André Levinson’s opinion on the influence of African art in Parisian society is generally favorable, but chock-full of patronizing back-handed compliments.

Josephine Baker’s dancing is repeatedly referred to as primitive. In fact, in Levinson’s writing on “Negro music” and “Negro dancing,” anything which is not customary by Western standards is considered inferior. According to Levinson, the “savage or folk dancer is essentially an instrument of percussion,” because folk dancing “is based upon a direct and audible expression of the rhythm” (page 71). Not only is this statement a huge generalization of multiple distinct cultures (Levinson lumps together Russian, Scottish, and Spanish dances, to name a few), but it also implies that the otherness of the primarily rhythmic dances is somehow inferior to the more developed Western choreography, ballet. On page 73, after praising “the undeniable rhythmic superiority of these Negro dancers,” Levinson qualifies his admiration: “We should not, however, jump to the conclusion that because of this extraordinary rhythmic gift alone the Negro dancer or musician should be taken seriously as an artist.

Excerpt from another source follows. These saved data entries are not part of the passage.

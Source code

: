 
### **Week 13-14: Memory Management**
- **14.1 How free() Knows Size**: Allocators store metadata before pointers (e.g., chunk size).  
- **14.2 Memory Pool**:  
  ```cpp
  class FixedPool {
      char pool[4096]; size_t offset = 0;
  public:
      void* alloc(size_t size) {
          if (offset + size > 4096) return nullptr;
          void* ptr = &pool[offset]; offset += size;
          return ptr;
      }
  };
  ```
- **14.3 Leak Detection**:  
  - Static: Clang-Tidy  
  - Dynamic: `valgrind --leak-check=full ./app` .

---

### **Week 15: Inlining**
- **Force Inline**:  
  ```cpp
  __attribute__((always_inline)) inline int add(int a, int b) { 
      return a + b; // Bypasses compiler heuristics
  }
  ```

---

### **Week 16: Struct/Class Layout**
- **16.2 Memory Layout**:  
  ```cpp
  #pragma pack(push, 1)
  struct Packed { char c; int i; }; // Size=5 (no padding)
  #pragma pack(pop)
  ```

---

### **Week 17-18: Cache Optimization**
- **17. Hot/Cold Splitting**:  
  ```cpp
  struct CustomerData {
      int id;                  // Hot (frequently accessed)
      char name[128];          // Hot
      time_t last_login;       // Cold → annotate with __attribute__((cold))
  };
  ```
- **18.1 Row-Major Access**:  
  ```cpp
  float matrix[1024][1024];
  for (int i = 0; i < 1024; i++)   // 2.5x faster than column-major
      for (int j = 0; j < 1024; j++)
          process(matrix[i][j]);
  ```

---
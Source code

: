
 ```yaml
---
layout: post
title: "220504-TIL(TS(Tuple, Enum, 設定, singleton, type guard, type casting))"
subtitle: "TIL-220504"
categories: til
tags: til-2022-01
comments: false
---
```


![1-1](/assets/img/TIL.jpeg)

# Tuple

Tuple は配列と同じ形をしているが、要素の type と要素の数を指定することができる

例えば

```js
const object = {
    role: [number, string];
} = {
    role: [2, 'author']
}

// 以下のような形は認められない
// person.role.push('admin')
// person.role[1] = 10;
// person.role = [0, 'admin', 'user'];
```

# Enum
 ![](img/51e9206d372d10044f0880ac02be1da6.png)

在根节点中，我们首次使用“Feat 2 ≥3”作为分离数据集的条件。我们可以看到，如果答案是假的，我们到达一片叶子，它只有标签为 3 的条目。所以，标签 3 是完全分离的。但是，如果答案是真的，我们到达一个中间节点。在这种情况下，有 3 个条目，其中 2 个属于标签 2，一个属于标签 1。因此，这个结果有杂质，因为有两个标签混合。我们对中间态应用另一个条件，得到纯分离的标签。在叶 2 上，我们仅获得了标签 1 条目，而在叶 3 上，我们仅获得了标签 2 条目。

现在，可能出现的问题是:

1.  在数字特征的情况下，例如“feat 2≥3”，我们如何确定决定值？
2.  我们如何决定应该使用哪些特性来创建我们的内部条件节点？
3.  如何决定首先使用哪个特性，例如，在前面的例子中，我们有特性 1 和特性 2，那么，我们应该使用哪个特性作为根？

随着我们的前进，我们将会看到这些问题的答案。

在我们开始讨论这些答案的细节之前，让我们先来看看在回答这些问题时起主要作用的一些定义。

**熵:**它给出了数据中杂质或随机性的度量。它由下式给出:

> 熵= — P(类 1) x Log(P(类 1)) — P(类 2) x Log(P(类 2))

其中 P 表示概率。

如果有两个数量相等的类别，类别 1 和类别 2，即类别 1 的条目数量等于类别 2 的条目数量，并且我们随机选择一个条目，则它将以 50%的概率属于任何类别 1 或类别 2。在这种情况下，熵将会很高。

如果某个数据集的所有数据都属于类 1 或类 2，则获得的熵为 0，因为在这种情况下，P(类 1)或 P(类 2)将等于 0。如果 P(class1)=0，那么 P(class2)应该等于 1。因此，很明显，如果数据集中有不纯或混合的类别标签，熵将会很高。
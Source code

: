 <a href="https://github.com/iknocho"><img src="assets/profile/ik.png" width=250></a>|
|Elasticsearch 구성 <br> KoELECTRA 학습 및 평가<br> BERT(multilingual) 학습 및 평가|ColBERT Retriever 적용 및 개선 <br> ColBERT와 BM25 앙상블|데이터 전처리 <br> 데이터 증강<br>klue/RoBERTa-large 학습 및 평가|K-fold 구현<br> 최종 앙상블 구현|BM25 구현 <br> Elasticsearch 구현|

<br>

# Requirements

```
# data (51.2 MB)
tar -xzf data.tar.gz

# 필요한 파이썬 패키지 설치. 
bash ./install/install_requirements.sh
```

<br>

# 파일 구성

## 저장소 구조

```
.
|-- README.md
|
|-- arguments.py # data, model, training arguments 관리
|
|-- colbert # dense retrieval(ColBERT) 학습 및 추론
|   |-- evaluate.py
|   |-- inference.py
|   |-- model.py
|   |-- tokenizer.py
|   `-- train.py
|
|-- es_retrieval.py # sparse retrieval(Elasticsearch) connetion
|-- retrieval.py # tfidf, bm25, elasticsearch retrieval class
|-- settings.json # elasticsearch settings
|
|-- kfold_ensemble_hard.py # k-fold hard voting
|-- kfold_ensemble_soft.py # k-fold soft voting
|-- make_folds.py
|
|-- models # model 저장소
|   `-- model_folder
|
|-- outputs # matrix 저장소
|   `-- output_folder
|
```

Rhythm is not, after all, an art in itself.” Because, by Western standards, rhythm is subservient to melody and harmony, any style that flips this hierarchy is undeveloped.

In “Le Jazz,” Matthew F. Jordan mentions Levinson “[questioning] the newness of La revue nègre” (Jordan, 108). Levinson thought its portrayal of “le nègre” was too cliché. He desired a more authentic portrayal that was not catered to Parisian audiences. In a sense, this demonstrates a true love and celebration of African American artists, but in reality, it demonstrates the culture appropriation taking place, as his idea of and “authentic” portrayal of “le nègre” was not based on anything truly authentic.